I do a couple of long rants on the topic of the Game. I suspect there are better on the Internet. The Mash (of course) has it’s own take on the ‘community’ as does xkcd. Suffice to say that, the Game is a book that defines seduction as “Step 1 approach literally every woman you see. Step 2: lie to them until someone sleeps with you. Step 3: repeat”.

The Game was a profound influence on me in that I swore very early on to never ever find myself looking at the world in the way it promoted. It’s generally fairly creepy to even contemplate.

…and this started a trend for me of reading some very strange books. It’s an interesting process. There’s a quote that goes:

“Choose your enemies carefully
because they will define you”

…and this became the literary equivalent. What I want from life hasn’t changed, but by comparing it to the power and money obsessed ideologies of things like  The 48 Laws Of Power I was able to chip away the things that I definitely didn’t want to be.

 

So I think these books can have a place, in the same way that records of crimes should be kept. Not to glorify, but to warn.

Buuuuut…

The majority of people who buy them treat them differently. They buy them because they accept the central premise that life is about power and control and that the answer to their problems is to act more like an lab rat and less like a human; to lie; to glorify oneself; and to steal status.

I find myself wondering how to ‘fix’ this. A cultural way to end this ‘positive’ feedback loop: the cultural reinforcement that means people keep using these authors to justify more and more dark behaviour.

The solution?

I’m starting to think that the answer may be in the other great weakness of the texts – that they clearly don’t ‘work’. The business practices of the The 48 Laws Of Power (A Joost Elffers Production) would work in a world were you never worked with the same person twice and people didn’t talk to each other – but you will and they do. The ‘tactics’ of The Tame would be great – if your idea of a rewarding courtship is to have pre-written the script for every conversation, and your idea of a relationship involves hiding 90% of your life from your other half.

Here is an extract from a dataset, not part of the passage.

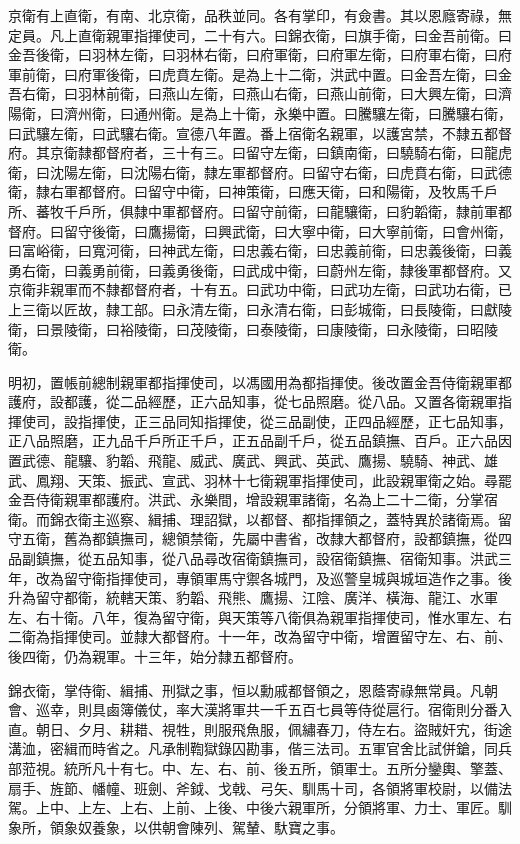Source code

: 京衛有上直衛，有南、北京衛，品秩並同。各有掌印，有僉書。其以恩廕寄祿，無定員。凡上直衛親軍指揮使司，二十有六。曰錦衣衛，曰旗手衛，曰金吾前衛。曰金吾後衛，曰羽林左衛，曰羽林右衛，曰府軍衛，曰府軍左衛，曰府軍右衛，曰府軍前衛，曰府軍後衛，曰虎賁左衛。是為上十二衛，洪武中置。曰金吾左衛，曰金吾右衛，曰羽林前衛，曰燕山左衛，曰燕山右衛，曰燕山前衛，曰大興左衛，曰濟陽衛，曰濟州衛，曰通州衛。是為上十衛，永樂中置。曰騰驤左衛，曰騰驤右衛，曰武驤左衛，曰武驤右衛。宣德八年置。番上宿衛名親軍，以護宮禁，不隸五都督府。其京衛隸都督府者，三十有三。曰留守左衛，曰鎮南衛，曰驍騎右衛，曰龍虎衛，曰沈陽左衛，曰沈陽右衛，隸左軍都督府。曰留守右衛，曰虎賁右衛，曰武德衛，隸右軍都督府。曰留守中衛，曰神策衛，曰應天衛，曰和陽衛，及牧馬千戶所、蕃牧千戶所，俱隸中軍都督府。曰留守前衛，曰龍驤衛，曰豹韜衛，隸前軍都督府。曰留守後衛，曰鷹揚衛，曰興武衛，曰大寧中衛，曰大寧前衛，曰會州衛，曰富峪衛，曰寬河衛，曰神武左衛，曰忠義右衛，曰忠義前衛，曰忠義後衛，曰義勇右衛，曰義勇前衛，曰義勇後衛，曰武成中衛，曰蔚州左衛，隸後軍都督府。又京衛非親軍而不隸都督府者，十有五。曰武功中衛，曰武功左衛，曰武功右衛，已上三衛以匠故，隸工部。曰永清左衛，曰永清右衛，曰彭城衛，曰長陵衛，曰獻陵衛，曰景陵衛，曰裕陵衛，曰茂陵衛，曰泰陵衛，曰康陵衛，曰永陵衛，曰昭陵衛。

明初，置帳前總制親軍都指揮使司，以馮國用為都指揮使。後改置金吾侍衛親軍都護府，設都護，從二品經歷，正六品知事，從七品照磨。從八品。又置各衛親軍指揮使司，設指揮使，正三品同知指揮使，從三品副使，正四品經歷，正七品知事，正八品照磨，正九品千戶所正千戶，正五品副千戶，從五品鎮撫、百戶。正六品因置武德、龍驤、豹韜、飛龍、威武、廣武、興武、英武、鷹揚、驍騎、神武、雄武、鳳翔、天策、振武、宣武、羽林十七衛親軍指揮使司，此設親軍衛之始。尋罷金吾侍衛親軍都護府。洪武、永樂間，增設親軍諸衛，名為上二十二衛，分掌宿衛。而錦衣衛主巡察、緝捕、理詔獄，以都督、都指揮領之，蓋特異於諸衛焉。留守五衛，舊為都鎮撫司，總領禁衛，先屬中書省，改隸大都督府，設都鎮撫，從四品副鎮撫，從五品知事，從八品尋改宿衛鎮撫司，設宿衛鎮撫、宿衛知事。洪武三年，改為留守衛指揮使司，專領軍馬守禦各城門，及巡警皇城與城垣造作之事。後升為留守都衛，統轄天策、豹韜、飛熊、鷹揚、江陰、廣洋、橫海、龍江、水軍左、右十衛。八年，復為留守衛，與天策等八衛俱為親軍指揮使司，惟水軍左、右二衛為指揮使司。並隸大都督府。十一年，改為留守中衛，增置留守左、右、前、後四衛，仍為親軍。十三年，始分隸五都督府。

錦衣衛，掌侍衛、緝捕、刑獄之事，恒以勳戚都督領之，恩蔭寄祿無常員。凡朝會、巡幸，則具鹵簿儀仗，率大漢將軍共一千五百七員等侍從扈行。宿衛則分番入直。朝日、夕月、耕耤、視牲，則服飛魚服，佩繡春刀，侍左右。盜賊奸宄，街途溝洫，密緝而時省之。凡承制鞫獄錄囚勘事，偕三法司。五軍官舍比試併鎗，同兵部蒞視。統所凡十有七。中、左、右、前、後五所，領軍士。五所分鑾輿、擎蓋、扇手、旌節、幡幢、班劍、斧鉞、戈戟、弓矢、馴馬十司，各領將軍校尉，以備法駕。上中、上左、上右、上前、上後、中後六親軍所，分領將軍、力士、軍匠。馴象所，領象奴養象，以供朝會陳列、駕輦、馱寶之事。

This leaves an opening. So how about a new book. One that is written in the same hyper-masculine style, one that motivates in terms of power and force and influence. One that breaks down the previous approaches and gives all the reasons why they fail. The reasons they fail are pretty obvious at the meta-level: if you are a nasty unreliable piece of work, people don’t want to work with you. Co-operation is what civilisation works on. Crime really doesn’t pay.

But the meta-level is no use to this target audience. The message needs to engage on their terms. They need to hear, for example, why paying the right amount of tax makes you richer (because all the time and effort you have to put in to getting away with avoiding tax is enough for you to make much more than you are paying. Why treating people with respect and decency means that you’ll have the high status girlfriend that everyone else wants (because it turns out that women aren’t stupid and do talk) and why being honest and open about what you want from life means that people will loyally follow you and help you get it.

…and you have to put the message in exactly those terms. Talk about power and control and sex. Don’t mention respect and decency and love. Present the ideas not as a moral foundation but as a set of tactics that trick the world into giving you what you want.

There are thousands upon thousands (48 Laws of Power sold over 1.2 million copies in the United States) of people who have absorbed the idea that the way to live is to take power and to value status over people. So far society’s answer has been the same as it’s always been: to recognise such people by their methods and then frustrate their path at every turn. Some do get the life they desire. The vast majority don’t.

How about we attempt to harness this power, this raw ambition. If we can turn only a fraction of that number into people who channelled their fire, their greed, their ambitions into creating rather than destroying, then that would be a sight to see, a real sight to see.

All this is simply to tell you that I might take a chance (making use of this sort of technical analysis) at preparing a short set of posts aimed at evil people.  Watch this space.